It seems incredible that Branwell and Charlotte, so close in childhood, so understanding of one another in adolescence, should not at this moment have shared each other’s troubles. Perhaps they did. No surviving letter tells us they did not.

Proof exists that Charlotte was yearning for her professor; but we have only Branwell’s letters to his friends to tell us that his passion for Mrs Robinson was real.

Less than a week before Branwell wrote to his friend the sculptor of Mrs Robinson’s ‘agonising present afflictions’, Charlotte had told Monsieur Héger:

I have done everything; I have sought occupation; I have denied myself absolutely the pleasure of speaking about you—even to Emily; but I have been able to conquer neither my regrets nor my impatience. That, indeed, is humiliating—to be unable to control one’s own thoughts, to be the slave of a regret, of a memory, the slave of a fixed and dominant idea which lords it over the mind. Why cannot I have just as much friendship for you, as you for me—neither more nor less? Then should I be so tranquil, so free—I could keep silence then for ten years without effort.

Surely she was thinking of Branwell when she penned the words ‘the slave of a fixed and dominant idea’, and the possibility that she was suffering for the same reason, and with as bad a grace, was hateful to her.
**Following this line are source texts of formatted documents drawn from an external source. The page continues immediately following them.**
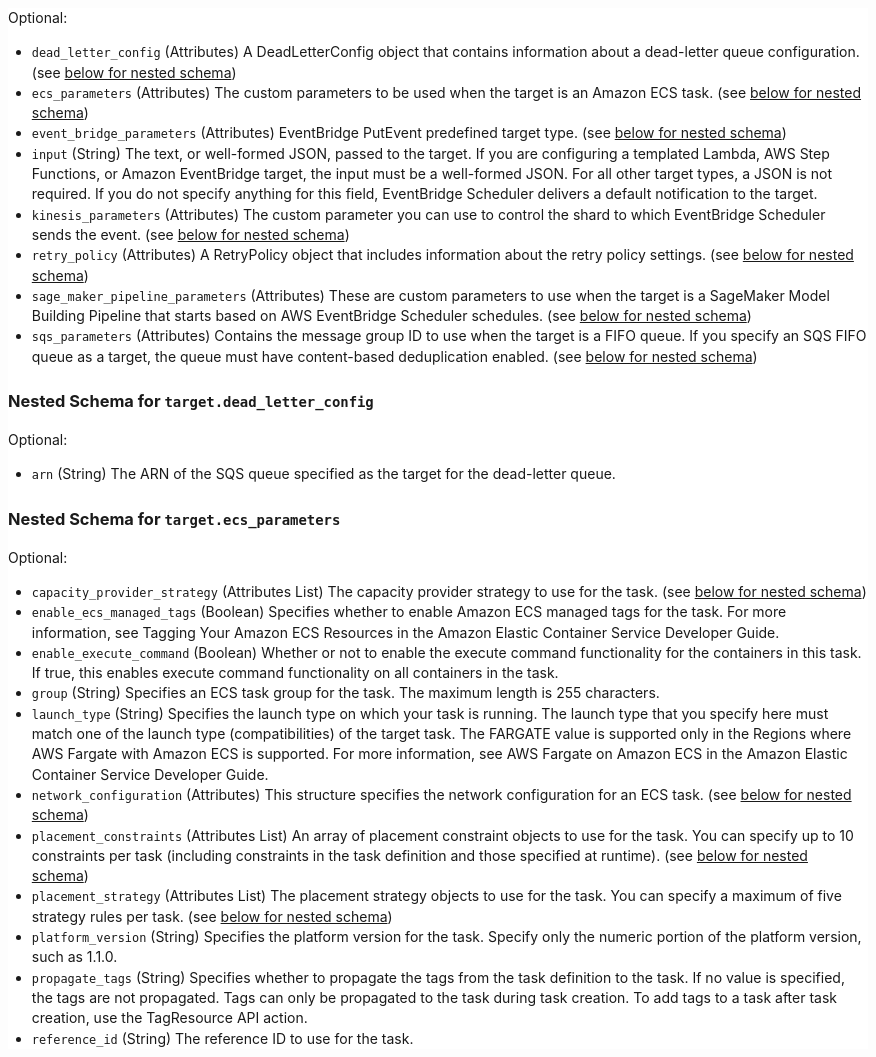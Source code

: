 Optional:

- `dead_letter_config` (Attributes) A DeadLetterConfig object that contains information about a dead-letter queue configuration. (see [below for nested schema](#nestedatt--target--dead_letter_config))
- `ecs_parameters` (Attributes) The custom parameters to be used when the target is an Amazon ECS task. (see [below for nested schema](#nestedatt--target--ecs_parameters))
- `event_bridge_parameters` (Attributes) EventBridge PutEvent predefined target type. (see [below for nested schema](#nestedatt--target--event_bridge_parameters))
- `input` (String) The text, or well-formed JSON, passed to the target. If you are configuring a templated Lambda, AWS Step Functions, or Amazon EventBridge target, the input must be a well-formed JSON. For all other target types, a JSON is not required. If you do not specify anything for this field, EventBridge Scheduler delivers a default notification to the target.
- `kinesis_parameters` (Attributes) The custom parameter you can use to control the shard to which EventBridge Scheduler sends the event. (see [below for nested schema](#nestedatt--target--kinesis_parameters))
- `retry_policy` (Attributes) A RetryPolicy object that includes information about the retry policy settings. (see [below for nested schema](#nestedatt--target--retry_policy))
- `sage_maker_pipeline_parameters` (Attributes) These are custom parameters to use when the target is a SageMaker Model Building Pipeline that starts based on AWS EventBridge Scheduler schedules. (see [below for nested schema](#nestedatt--target--sage_maker_pipeline_parameters))
- `sqs_parameters` (Attributes) Contains the message group ID to use when the target is a FIFO queue. If you specify an SQS FIFO queue as a target, the queue must have content-based deduplication enabled. (see [below for nested schema](#nestedatt--target--sqs_parameters))

<a id="nestedatt--target--dead_letter_config"></a>
### Nested Schema for `target.dead_letter_config`

Optional:

- `arn` (String) The ARN of the SQS queue specified as the target for the dead-letter queue.


<a id="nestedatt--target--ecs_parameters"></a>
### Nested Schema for `target.ecs_parameters`

Optional:

- `capacity_provider_strategy` (Attributes List) The capacity provider strategy to use for the task. (see [below for nested schema](#nestedatt--target--ecs_parameters--capacity_provider_strategy))
- `enable_ecs_managed_tags` (Boolean) Specifies whether to enable Amazon ECS managed tags for the task. For more information, see Tagging Your Amazon ECS Resources in the Amazon Elastic Container Service Developer Guide.
- `enable_execute_command` (Boolean) Whether or not to enable the execute command functionality for the containers in this task. If true, this enables execute command functionality on all containers in the task.
- `group` (String) Specifies an ECS task group for the task. The maximum length is 255 characters.
- `launch_type` (String) Specifies the launch type on which your task is running. The launch type that you specify here must match one of the launch type (compatibilities) of the target task. The FARGATE value is supported only in the Regions where AWS Fargate with Amazon ECS is supported. For more information, see AWS Fargate on Amazon ECS in the Amazon Elastic Container Service Developer Guide.
- `network_configuration` (Attributes) This structure specifies the network configuration for an ECS task. (see [below for nested schema](#nestedatt--target--ecs_parameters--network_configuration))
- `placement_constraints` (Attributes List) An array of placement constraint objects to use for the task. You can specify up to 10 constraints per task (including constraints in the task definition and those specified at runtime). (see [below for nested schema](#nestedatt--target--ecs_parameters--placement_constraints))
- `placement_strategy` (Attributes List) The placement strategy objects to use for the task. You can specify a maximum of five strategy rules per task. (see [below for nested schema](#nestedatt--target--ecs_parameters--placement_strategy))
- `platform_version` (String) Specifies the platform version for the task. Specify only the numeric portion of the platform version, such as 1.1.0.
- `propagate_tags` (String) Specifies whether to propagate the tags from the task definition to the task. If no value is specified, the tags are not propagated. Tags can only be propagated to the task during task creation. To add tags to a task after task creation, use the TagResource API action.
- `reference_id` (String) The reference ID to use for the task.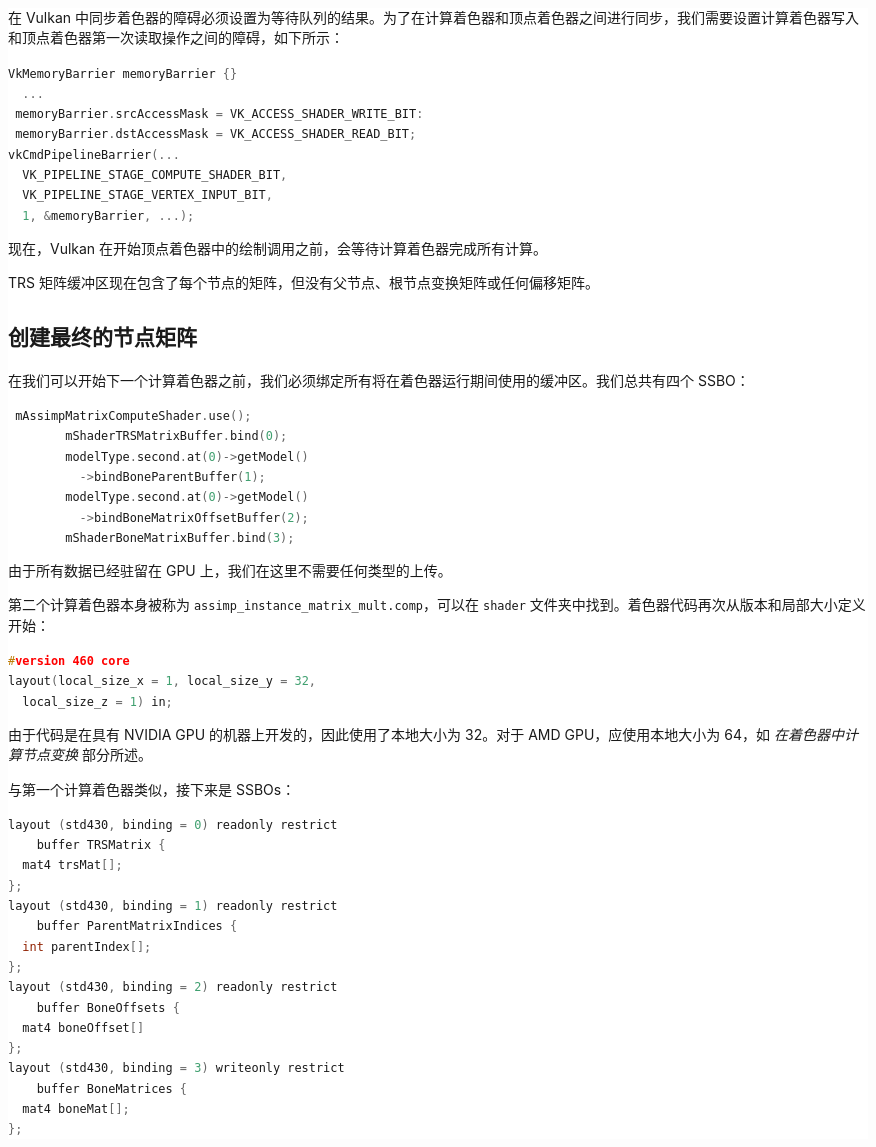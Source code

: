 在 Vulkan 中同步着色器的障碍必须设置为等待队列的结果。为了在计算着色器和顶点着色器之间进行同步，我们需要设置计算着色器写入和顶点着色器第一次读取操作之间的障碍，如下所示：

```cpp
VkMemoryBarrier memoryBarrier {}
  ...
 memoryBarrier.srcAccessMask = VK_ACCESS_SHADER_WRITE_BIT:
 memoryBarrier.dstAccessMask = VK_ACCESS_SHADER_READ_BIT;
vkCmdPipelineBarrier(...
  VK_PIPELINE_STAGE_COMPUTE_SHADER_BIT,
  VK_PIPELINE_STAGE_VERTEX_INPUT_BIT,
  1, &memoryBarrier, ...); 
```

现在，Vulkan 在开始顶点着色器中的绘制调用之前，会等待计算着色器完成所有计算。

TRS 矩阵缓冲区现在包含了每个节点的矩阵，但没有父节点、根节点变换矩阵或任何偏移矩阵。

## 创建最终的节点矩阵

在我们可以开始下一个计算着色器之前，我们必须绑定所有将在着色器运行期间使用的缓冲区。我们总共有四个 SSBO：

```cpp
 mAssimpMatrixComputeShader.use();
        mShaderTRSMatrixBuffer.bind(0);
        modelType.second.at(0)->getModel()
          ->bindBoneParentBuffer(1);
        modelType.second.at(0)->getModel()
          ->bindBoneMatrixOffsetBuffer(2);
        mShaderBoneMatrixBuffer.bind(3); 
```

由于所有数据已经驻留在 GPU 上，我们在这里不需要任何类型的上传。

第二个计算着色器本身被称为 `assimp_instance_matrix_mult.comp`，可以在 `shader` 文件夹中找到。着色器代码再次从版本和局部大小定义开始：

```cpp
#version 460 core
layout(local_size_x = 1, local_size_y = 32,
  local_size_z = 1) in; 
```

由于代码是在具有 NVIDIA GPU 的机器上开发的，因此使用了本地大小为 32。对于 AMD GPU，应使用本地大小为 64，如 *在着色器中计算节点变换* 部分所述。

与第一个计算着色器类似，接下来是 SSBOs：

```cpp
layout (std430, binding = 0) readonly restrict
    buffer TRSMatrix {
  mat4 trsMat[];
};
layout (std430, binding = 1) readonly restrict
    buffer ParentMatrixIndices {
  int parentIndex[];
};
layout (std430, binding = 2) readonly restrict
    buffer BoneOffsets {
  mat4 boneOffset[]
};
layout (std430, binding = 3) writeonly restrict
    buffer BoneMatrices {
  mat4 boneMat[];
}; 
```
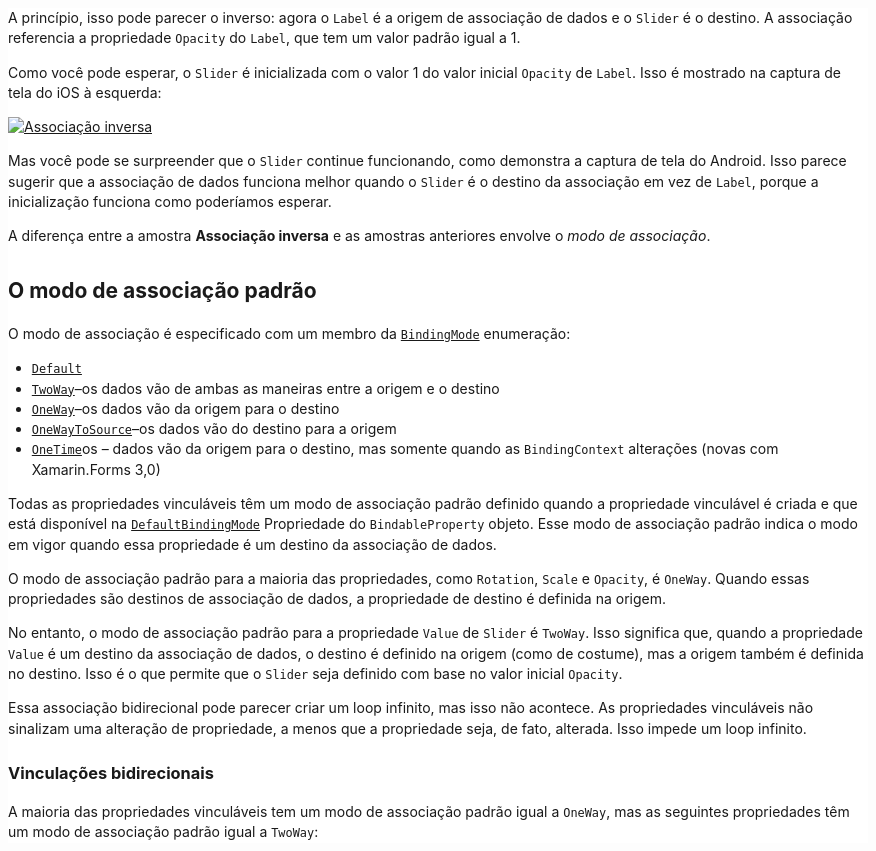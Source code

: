 A princípio, isso pode parecer o inverso: agora o `Label` é a origem de associação de dados e o `Slider` é o destino. A associação referencia a propriedade `Opacity` do `Label`, que tem um valor padrão igual a 1.

Como você pode esperar, o `Slider` é inicializada com o valor 1 do valor inicial `Opacity` de `Label`. Isso é mostrado na captura de tela do iOS à esquerda:

[![Associação inversa](binding-mode-images/reversebinding-small.png "Associação inversa")](binding-mode-images/reversebinding-large.png#lightbox "Associação inversa")

Mas você pode se surpreender que o `Slider` continue funcionando, como demonstra a captura de tela do Android. Isso parece sugerir que a associação de dados funciona melhor quando o `Slider` é o destino da associação em vez de `Label`, porque a inicialização funciona como poderíamos esperar.

A diferença entre a amostra **Associação inversa** e as amostras anteriores envolve o *modo de associação*.

## <a name="the-default-binding-mode"></a>O modo de associação padrão

O modo de associação é especificado com um membro da [`BindingMode`](xref:Xamarin.Forms.BindingMode) enumeração:

- [`Default`](xref:Xamarin.Forms.BindingMode.Default)
- [`TwoWay`](xref:Xamarin.Forms.BindingMode.TwoWay)&ndash;os dados vão de ambas as maneiras entre a origem e o destino
- [`OneWay`](xref:Xamarin.Forms.BindingMode.OneWay)&ndash;os dados vão da origem para o destino
- [`OneWayToSource`](xref:Xamarin.Forms.BindingMode.OneWayToSource)&ndash;os dados vão do destino para a origem
- [`OneTime`](xref:Xamarin.Forms.BindingMode.OneWayToSource)os &ndash; dados vão da origem para o destino, mas somente quando as `BindingContext` alterações (novas com Xamarin.Forms 3,0)

Todas as propriedades vinculáveis têm um modo de associação padrão definido quando a propriedade vinculável é criada e que está disponível na [`DefaultBindingMode`](xref:Xamarin.Forms.BindableProperty.DefaultBindingMode) Propriedade do `BindableProperty` objeto. Esse modo de associação padrão indica o modo em vigor quando essa propriedade é um destino da associação de dados.

O modo de associação padrão para a maioria das propriedades, como `Rotation`, `Scale` e `Opacity`, é `OneWay`. Quando essas propriedades são destinos de associação de dados, a propriedade de destino é definida na origem.

No entanto, o modo de associação padrão para a propriedade `Value` de `Slider` é `TwoWay`. Isso significa que, quando a propriedade `Value` é um destino da associação de dados, o destino é definido na origem (como de costume), mas a origem também é definida no destino. Isso é o que permite que o `Slider` seja definido com base no valor inicial `Opacity`.

Essa associação bidirecional pode parecer criar um loop infinito, mas isso não acontece. As propriedades vinculáveis não sinalizam uma alteração de propriedade, a menos que a propriedade seja, de fato, alterada. Isso impede um loop infinito.

### <a name="two-way-bindings"></a>Vinculações bidirecionais

A maioria das propriedades vinculáveis tem um modo de associação padrão igual a `OneWay`, mas as seguintes propriedades têm um modo de associação padrão igual a `TwoWay`:
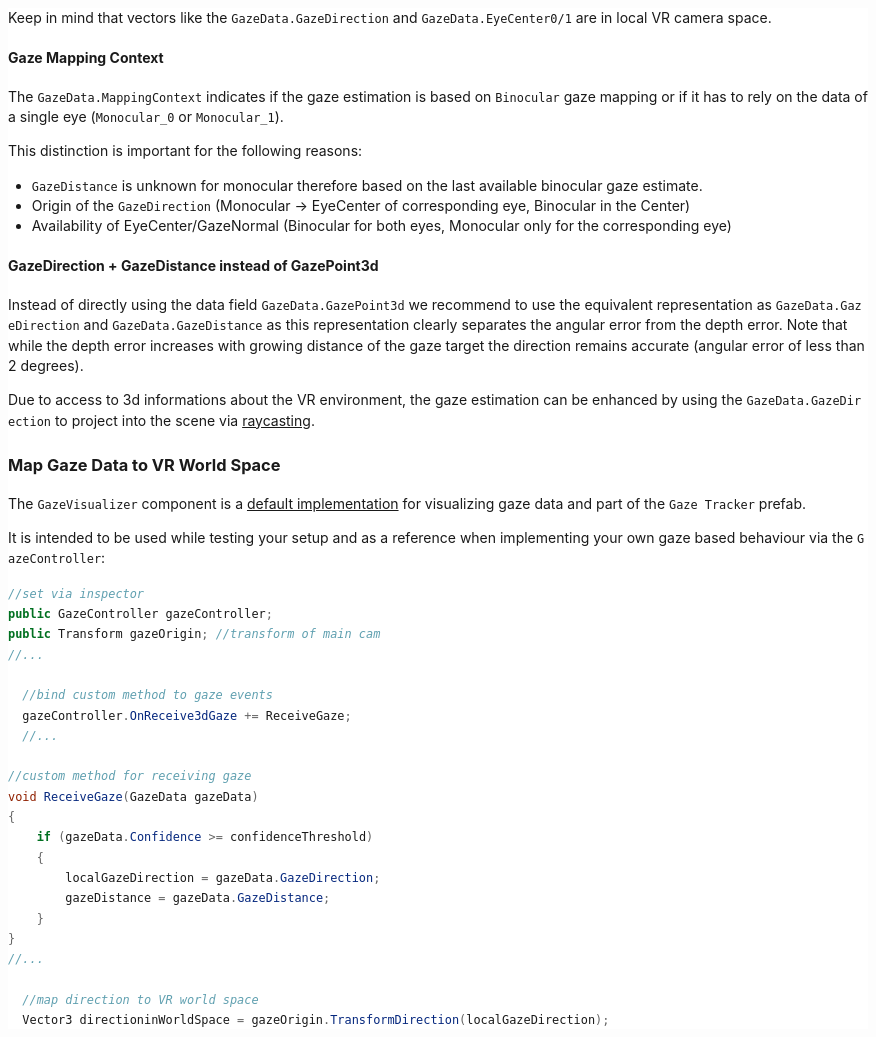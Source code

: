 Keep in mind that vectors like the `GazeData.GazeDirection` and `GazeData.EyeCenter0/1` are in local VR camera space.

#### Gaze Mapping Context

The `GazeData.MappingContext` indicates if the gaze estimation is based on `Binocular` gaze mapping or if it has to rely on the data of a single eye (`Monocular_0` or `Monocular_1`).

This distinction is important for the following reasons:

* `GazeDistance` is unknown for monocular therefore based on the last available binocular gaze estimate. 
* Origin of the `GazeDirection` (Monocular -> EyeCenter of corresponding eye, Binocular in the Center)
* Availability of EyeCenter/GazeNormal (Binocular for both eyes, Monocular only for the corresponding eye)

#### GazeDirection + GazeDistance instead of GazePoint3d

Instead of directly using the data field `GazeData.GazePoint3d` we recommend to use the equivalent representation as `GazeData.GazeDirection` and `GazeData.GazeDistance` as this representation clearly separates the angular error from the depth error. Note that while the depth error increases with growing distance of the gaze target the direction remains accurate (angular error of less than 2 degrees).

Due to access to 3d informations about the VR environment, the gaze estimation can be enhanced by using the `GazeData.GazeDirection` to project into the scene via [raycasting](https://docs.unity3d.com/ScriptReference/Physics.Raycast.html).

### Map Gaze Data to VR World Space 

The `GazeVisualizer` component is a [default implementation](#default-gaze-visualizer) for visualizing gaze data and part of the `Gaze Tracker` prefab. 

It is intended to be used while testing your setup and as a reference when implementing your own gaze based behaviour via the `GazeController`:

```csharp
//set via inspector
public GazeController gazeController;
public Transform gazeOrigin; //transform of main cam
//...

  //bind custom method to gaze events
  gazeController.OnReceive3dGaze += ReceiveGaze;
  //...

//custom method for receiving gaze
void ReceiveGaze(GazeData gazeData)
{
    if (gazeData.Confidence >= confidenceThreshold)
    {
        localGazeDirection = gazeData.GazeDirection;
        gazeDistance = gazeData.GazeDistance;
    }
}
//...

  //map direction to VR world space
  Vector3 directioninWorldSpace = gazeOrigin.TransformDirection(localGazeDirection);
```
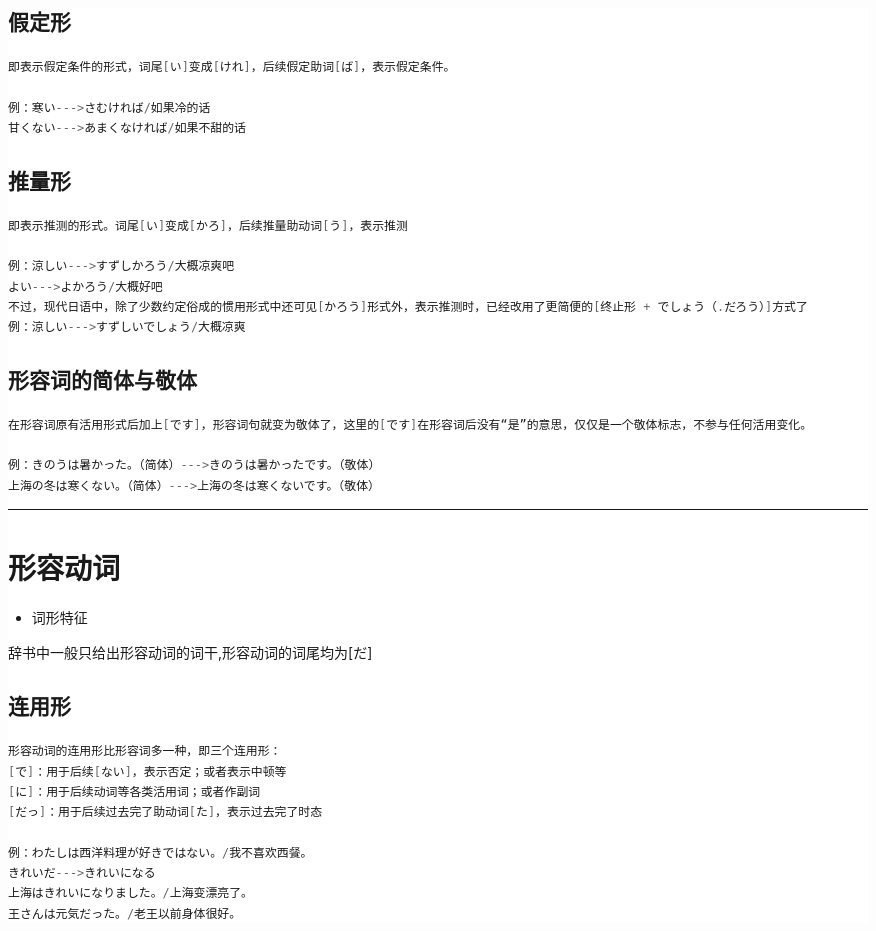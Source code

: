 ## 假定形

```java
即表示假定条件的形式，词尾[い]变成[けれ]，后续假定助词[ば]，表示假定条件。

例：寒い--->さむければ/如果冷的话
甘くない--->あまくなければ/如果不甜的话
```

## 推量形

```java
即表示推测的形式。词尾[い]变成[かろ]，后续推量助动词[う]，表示推测

例：涼しい--->すずしかろう/大概凉爽吧
よい--->よかろう/大概好吧
不过，现代日语中，除了少数约定俗成的惯用形式中还可见[かろう]形式外，表示推测时，已经改用了更简便的[终止形 + でしょう（.だろう）]方式了
例：涼しい--->すずしいでしょう/大概凉爽
```

## 形容词的简体与敬体

```java
在形容词原有活用形式后加上[です]，形容词句就变为敬体了，这里的[です]在形容词后没有“是”的意思，仅仅是一个敬体标志，不参与任何活用变化。

例：きのうは暑かった。（简体）--->きのうは暑かったです。（敬体）
上海の冬は寒くない。（简体）--->上海の冬は寒くないです。（敬体）
```



----



# 形容动词 

- 词形特征

辞书中一般只给出形容动词的词干,形容动词的词尾均为[だ]

## 连用形

```java
形容动词的连用形比形容词多一种，即三个连用形：
[で]：用于后续[ない]，表示否定；或者表示中顿等
[に]：用于后续动词等各类活用词；或者作副词
[だっ]：用于后续过去完了助动词[た]，表示过去完了时态

例：わたしは西洋料理が好きではない。/我不喜欢西餐。
きれいだ--->きれいになる
上海はきれいになりました。/上海变漂亮了。
王さんは元気だった。/老王以前身体很好。
```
‘Your last letter was stay and prop to me,’ she told her late professor,

nourishment to me for half a year. Now I need another and you will give it me; not because you bear me friendship—you cannot have much –but because you are compassionate of soul and you would condemn no one to prolonged suffering to save yourself a few moments’ trouble. To forbid me to write to you, to refuse to answer me, would be to tear from me my only joy on earth, to deprive me of my last privilege—a privilege I shall never consent willingly to surrender. Believe me, my master, in writing to me it is a good deed that you will do. So long as I believe you are pleased with me, so long as I have hope of receiving news from you, I can be at rest and not too sad. But when a prolonged and gloomy silence seems to threaten me with the estrangement of my master—when day by day I await a letter, and when day by day disappointment comes to fling me back in overwhelming sorrow, and the sweet delight of seeing your handwriting and reading your counsel escapes me as a vision that is vain, then fever claims me—I lose appetite and sleep—I pine away.

No sister who wrote lines such as this to a married man, years older than herself, could possibly wholly condemn a brother who vowed that he had been dismissed from his post as tutor for expressing just these sentiments. The letter which Branwell told Leyland he wrote to Mrs Robinson, and then withdrew, may even have been written at the same time as Charlotte wrote to the professor, some chord of sympathy or intuition uniting brother and sister in their common misery, just as years before they had invented and developed the same characters in the Angrian stories. For Monsieur Héger and Lydia Robinson were in truth those identical characters pegged on to living people. The infernal world had come alive for both Branwell and Charlotte, but without the old delight, the lovely solace. Figures of flesh and blood, unlike Zamorna and Mary Percy, could not be moulded as the will desired, but chose their own direction.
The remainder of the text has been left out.